Memory plays an important part in life, reflecting the past as the past and allowing for the reuse of all previous and present events, as well as ensuring continuity between what was and what was to come.
Early life experiences have an impact on the brain’s biochemical and functional development, according to a recent study by a group of neuroscientists. Its findings, which focused on alterations in mice and rats, show how learning and memory ability might differ depending on the nature of an individual’s early life experiences.
“The implications are numerous, including environmental influences on mental health, the role of education, the significance of poverty, and the impact of social settings,” says Cristina Alberini, a professor in New York University’s Center for Neural Science and the senior author of the paper, which appears in the journal Nature Communications.
“These findings also hold promise for possible therapeutic approaches,” say Alberini and Benjamin Bessieres, an NYU postdoctoral researcher and the paper’s co-lead author. “By identifying important time periods for brain development, they provide an indicator of when pharmacological, behavioral, or other types of treatments may be most useful.”
We discovered that this biological maturation is matched by and required for memory functional maturation – that is, the ability to express memory long-term. Our findings suggest that specific experiences throughout the early developmental period contribute significantly to individual variances in learning and memory capacities.
Alberini and Bessieres
In general, we know very little about the mechanisms that underpin the development of learning and memory abilities. The Nature Communications study used rats and mice to provide new light on this process by investigating the biochemical factors connected to episodic memories (those of specific events or experiences) in babies.
The scientists explored whether and how different types of experiences mature learning and memory abilities in their tests. In one experiment, infant mice and rats were placed in a confined container and subjected to a modest foot shock (a commonly used method to test memory for a context). Their memory was evaluated by putting them back in these compartments; if they hesitated, it meant they had established a recollection of previously being in the container.
Infant mice and rats were exposed to novel things in a certain spatial configuration in a different type of experience. When provided with a combination of new and old locations, mice with a memory for this event show more exploration toward a novel object location, simply because they have a natural predisposition to investigate more new object locations. This reveals a memory for the location of an object. The same memory system stores both types of experiences, context and object position.
The authors then asked two questions.
The first was: Does learning mature memory abilities?
It does, according to the findings, because both context and object location experiences developed the brain at both biological and functional levels. Overall, researchers discovered that the young mice and rats’ episodic experiences resulted in distinct biological changes, notably suggesting maturation in the hippocampus – a region crucial for episodic memory formation. They did not, however, observe the same changes in elder mice and rats.
Furthermore, they observed that with each type of learning, context, or item location, the newborn animal matured its performance and became capable of long-term memory, similar to that of an adult animal.
The second issue posed by the team was, “Does the maturation induced by one sort of experience grow the complete memory system and all of its abilities?” Is maturation selective for the type of experience the animal has had?

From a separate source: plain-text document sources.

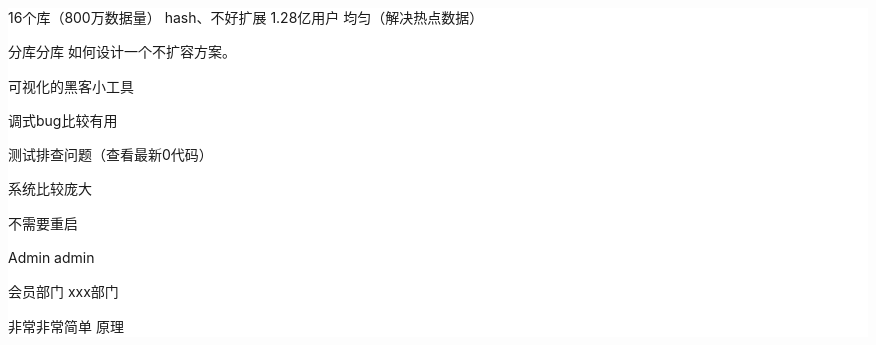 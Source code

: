 16个库（800万数据量） hash、不好扩展 1.28亿用户 均匀（解决热点数据）

分库分库 如何设计一个不扩容方案。

可视化的黑客小工具

调式bug比较有用

测试排查问题（查看最新0代码）

系统比较庞大

不需要重启

Admin admin

会员部门 xxx部门

非常非常简单 原理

They discovered that the maturation induced by one type of experience (context) did not transfer to the other learning (object placement), leading them to the conclusion that the maturation of learning and memory abilities is selective for the type of experiences encountered early in life.
“Because the biological maturation changes with episodic learning no longer happened at later ages, it is obvious that the baby brain employs separate biological mechanisms to build and maintain episodic memories,” Alberini and Bessieres wrote. “We discovered that this biological maturation is matched by and required for memory functional maturation – that is, the ability to express memory long-term.”
“Our findings suggest that specific experiences throughout the early developmental period contribute significantly to individual variances in learning and memory capacities,” they write.
“While all individuals are exposed to general learning of information, people, things, time, and spaces, and hence must develop a wide range of talents and competencies processed by the hippocampus memory system, our data imply that individual history impacts the maturation of specific abilities.”
“Memory formation is critical for thinking, future learning, planning, decision-making, problem-solving, reflecting, imagining, and overall capacity to build a sense of self,” write the authors. “What infants learn and experience is critical for their later development.”